From Niche to Dominance

Ranch ascended to become America’s best-selling salad dressing near the close of the twentieth century, displacing Italian dressing from the top position. Its reach extended far beyond salads. Today the condiment appears on hot wings, fried pickles, and—a point of contention among food enthusiasts—pizza.

The rise of ranch dressing in the 1980s coincided with broader shifts in American food culture. Food historian Paul Freedman, in his book “American Cuisine and How It Got This Way,” places ranch alongside sushi and arugula as defining food trends of that decade. The same era saw the introduction of Cool Ranch Doritos, cementing ranch’s position in the broader American snacking and cooking vocabulary. Given four decades of continuous popularity since that decade, ranch dressing appears firmly rooted in American food culture.

Celebrating and Debating America’s Dressing

Cookbooks and restaurants dedicated to ranch-style dishes underscore just how deeply the dressing has penetrated American cultural life. Yet it remains beloved and maligned in equal measure, with critics labeling it “extravagant and trashy” even as others call it the “Great American Condiment.”

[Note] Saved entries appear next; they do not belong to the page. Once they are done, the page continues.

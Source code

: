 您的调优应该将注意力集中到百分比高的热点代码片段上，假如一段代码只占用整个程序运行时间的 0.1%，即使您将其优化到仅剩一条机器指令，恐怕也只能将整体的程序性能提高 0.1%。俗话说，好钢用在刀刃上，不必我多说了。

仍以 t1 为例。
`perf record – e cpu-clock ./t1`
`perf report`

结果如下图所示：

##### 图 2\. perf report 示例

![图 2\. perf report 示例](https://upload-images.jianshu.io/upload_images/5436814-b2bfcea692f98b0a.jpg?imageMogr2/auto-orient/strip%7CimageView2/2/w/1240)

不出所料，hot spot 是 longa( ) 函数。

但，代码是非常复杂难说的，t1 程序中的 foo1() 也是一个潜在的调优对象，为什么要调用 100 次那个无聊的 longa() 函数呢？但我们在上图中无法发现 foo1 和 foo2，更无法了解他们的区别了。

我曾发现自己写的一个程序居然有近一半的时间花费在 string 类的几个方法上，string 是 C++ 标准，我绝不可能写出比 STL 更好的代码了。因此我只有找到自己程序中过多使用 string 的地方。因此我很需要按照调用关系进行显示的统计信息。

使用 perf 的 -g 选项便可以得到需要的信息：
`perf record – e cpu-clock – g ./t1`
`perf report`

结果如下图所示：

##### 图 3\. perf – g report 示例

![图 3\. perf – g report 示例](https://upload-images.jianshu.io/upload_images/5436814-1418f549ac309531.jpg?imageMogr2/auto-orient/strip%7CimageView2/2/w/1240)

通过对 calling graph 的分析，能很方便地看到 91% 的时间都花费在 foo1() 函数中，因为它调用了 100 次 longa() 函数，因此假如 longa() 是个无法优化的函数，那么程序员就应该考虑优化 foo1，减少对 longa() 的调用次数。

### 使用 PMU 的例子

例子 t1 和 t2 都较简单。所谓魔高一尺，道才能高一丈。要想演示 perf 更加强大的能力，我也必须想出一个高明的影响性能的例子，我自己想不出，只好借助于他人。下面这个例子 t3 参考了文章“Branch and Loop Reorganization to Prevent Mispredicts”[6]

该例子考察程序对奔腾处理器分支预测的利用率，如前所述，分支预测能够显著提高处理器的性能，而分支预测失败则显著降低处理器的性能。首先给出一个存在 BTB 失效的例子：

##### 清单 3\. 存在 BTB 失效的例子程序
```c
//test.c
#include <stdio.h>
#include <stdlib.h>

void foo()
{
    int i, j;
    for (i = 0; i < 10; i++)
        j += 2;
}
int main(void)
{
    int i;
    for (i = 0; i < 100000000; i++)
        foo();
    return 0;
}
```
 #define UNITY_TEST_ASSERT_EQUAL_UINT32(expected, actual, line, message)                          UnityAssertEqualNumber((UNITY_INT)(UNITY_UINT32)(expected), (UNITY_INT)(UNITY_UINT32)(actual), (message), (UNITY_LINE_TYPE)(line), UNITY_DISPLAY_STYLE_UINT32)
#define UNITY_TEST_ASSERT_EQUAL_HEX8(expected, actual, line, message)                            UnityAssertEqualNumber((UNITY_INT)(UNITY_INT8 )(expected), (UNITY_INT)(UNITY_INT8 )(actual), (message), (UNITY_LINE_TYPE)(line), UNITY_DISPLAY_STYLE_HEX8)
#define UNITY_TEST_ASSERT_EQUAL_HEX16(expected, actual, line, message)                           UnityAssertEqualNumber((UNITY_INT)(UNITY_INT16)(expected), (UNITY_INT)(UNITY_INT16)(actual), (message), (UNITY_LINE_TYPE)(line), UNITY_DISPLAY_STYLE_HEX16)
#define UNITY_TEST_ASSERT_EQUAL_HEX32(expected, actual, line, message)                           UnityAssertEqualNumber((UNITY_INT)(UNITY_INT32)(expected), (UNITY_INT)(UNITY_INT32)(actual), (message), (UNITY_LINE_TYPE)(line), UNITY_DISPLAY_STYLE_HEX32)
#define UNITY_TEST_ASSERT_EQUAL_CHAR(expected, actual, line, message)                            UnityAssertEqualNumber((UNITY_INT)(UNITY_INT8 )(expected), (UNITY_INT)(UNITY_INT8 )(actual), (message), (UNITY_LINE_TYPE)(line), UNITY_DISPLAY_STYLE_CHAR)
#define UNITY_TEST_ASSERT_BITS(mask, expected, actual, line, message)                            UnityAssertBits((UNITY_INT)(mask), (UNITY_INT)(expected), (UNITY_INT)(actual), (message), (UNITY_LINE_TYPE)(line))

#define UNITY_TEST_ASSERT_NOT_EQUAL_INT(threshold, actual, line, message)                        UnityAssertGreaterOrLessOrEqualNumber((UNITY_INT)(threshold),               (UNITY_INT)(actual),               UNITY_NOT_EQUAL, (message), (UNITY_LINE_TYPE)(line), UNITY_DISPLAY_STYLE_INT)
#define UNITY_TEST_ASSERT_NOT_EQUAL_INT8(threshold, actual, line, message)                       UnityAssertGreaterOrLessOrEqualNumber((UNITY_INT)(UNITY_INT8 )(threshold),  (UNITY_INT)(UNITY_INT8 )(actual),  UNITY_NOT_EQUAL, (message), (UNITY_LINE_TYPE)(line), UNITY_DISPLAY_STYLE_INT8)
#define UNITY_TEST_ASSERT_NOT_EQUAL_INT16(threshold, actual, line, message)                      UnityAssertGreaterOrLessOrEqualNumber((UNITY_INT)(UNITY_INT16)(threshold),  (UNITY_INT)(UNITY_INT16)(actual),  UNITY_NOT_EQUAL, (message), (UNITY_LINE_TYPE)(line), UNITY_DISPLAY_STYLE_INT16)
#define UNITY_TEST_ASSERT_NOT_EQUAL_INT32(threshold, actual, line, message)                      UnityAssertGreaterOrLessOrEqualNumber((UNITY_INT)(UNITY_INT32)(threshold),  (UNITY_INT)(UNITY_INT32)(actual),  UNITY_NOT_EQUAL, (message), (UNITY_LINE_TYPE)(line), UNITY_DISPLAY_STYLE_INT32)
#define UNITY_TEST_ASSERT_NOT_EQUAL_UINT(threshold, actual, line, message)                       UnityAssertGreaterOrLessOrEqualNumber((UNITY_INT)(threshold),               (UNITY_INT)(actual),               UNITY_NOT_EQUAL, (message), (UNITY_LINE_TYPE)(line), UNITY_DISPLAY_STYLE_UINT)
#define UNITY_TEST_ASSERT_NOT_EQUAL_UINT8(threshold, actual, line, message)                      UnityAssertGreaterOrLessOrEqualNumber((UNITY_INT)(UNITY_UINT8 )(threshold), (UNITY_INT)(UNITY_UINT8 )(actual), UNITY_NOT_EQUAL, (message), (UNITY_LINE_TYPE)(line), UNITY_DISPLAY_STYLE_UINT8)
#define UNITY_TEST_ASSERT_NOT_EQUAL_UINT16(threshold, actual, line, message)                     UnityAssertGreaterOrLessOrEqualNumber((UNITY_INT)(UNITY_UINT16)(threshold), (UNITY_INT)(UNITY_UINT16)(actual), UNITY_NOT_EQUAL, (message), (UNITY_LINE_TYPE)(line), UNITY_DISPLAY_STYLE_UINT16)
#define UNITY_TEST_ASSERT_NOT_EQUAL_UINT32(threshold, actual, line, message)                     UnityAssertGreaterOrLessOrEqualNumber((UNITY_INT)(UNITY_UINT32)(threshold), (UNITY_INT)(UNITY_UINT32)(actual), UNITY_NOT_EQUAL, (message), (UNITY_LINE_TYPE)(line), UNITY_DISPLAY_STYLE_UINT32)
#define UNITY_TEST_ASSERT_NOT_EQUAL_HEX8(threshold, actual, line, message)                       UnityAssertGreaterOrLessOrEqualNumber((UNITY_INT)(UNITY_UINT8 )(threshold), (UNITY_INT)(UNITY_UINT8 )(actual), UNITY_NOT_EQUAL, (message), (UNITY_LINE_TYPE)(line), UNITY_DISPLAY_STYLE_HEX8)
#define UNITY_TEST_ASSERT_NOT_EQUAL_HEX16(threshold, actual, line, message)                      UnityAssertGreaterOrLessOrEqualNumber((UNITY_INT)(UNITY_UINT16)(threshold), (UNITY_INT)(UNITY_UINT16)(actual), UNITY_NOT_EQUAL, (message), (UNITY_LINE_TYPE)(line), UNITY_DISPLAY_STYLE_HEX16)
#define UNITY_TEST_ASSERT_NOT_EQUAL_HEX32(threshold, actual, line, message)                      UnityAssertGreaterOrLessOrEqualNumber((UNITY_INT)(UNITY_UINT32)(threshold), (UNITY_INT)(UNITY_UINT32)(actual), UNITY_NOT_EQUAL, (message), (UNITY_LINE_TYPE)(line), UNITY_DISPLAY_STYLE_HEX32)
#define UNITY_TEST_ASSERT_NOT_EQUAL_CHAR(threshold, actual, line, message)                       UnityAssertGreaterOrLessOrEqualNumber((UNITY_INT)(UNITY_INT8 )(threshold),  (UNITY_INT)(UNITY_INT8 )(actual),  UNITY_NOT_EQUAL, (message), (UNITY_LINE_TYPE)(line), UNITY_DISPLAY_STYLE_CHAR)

Nick Higgins, an executive for Hidden Valley Ranch’s parent company, embraces the cultural debates the dressing inspires. “We love it,” Higgins said. “It’s one of the things we can debate as people and it’s OK.”

That sentiment captures ranch dressing’s complicated place in American food culture: a polarizing condiment that has somehow united millions of Americans in a shared, enduring affection for a creamy, herb-laced staple.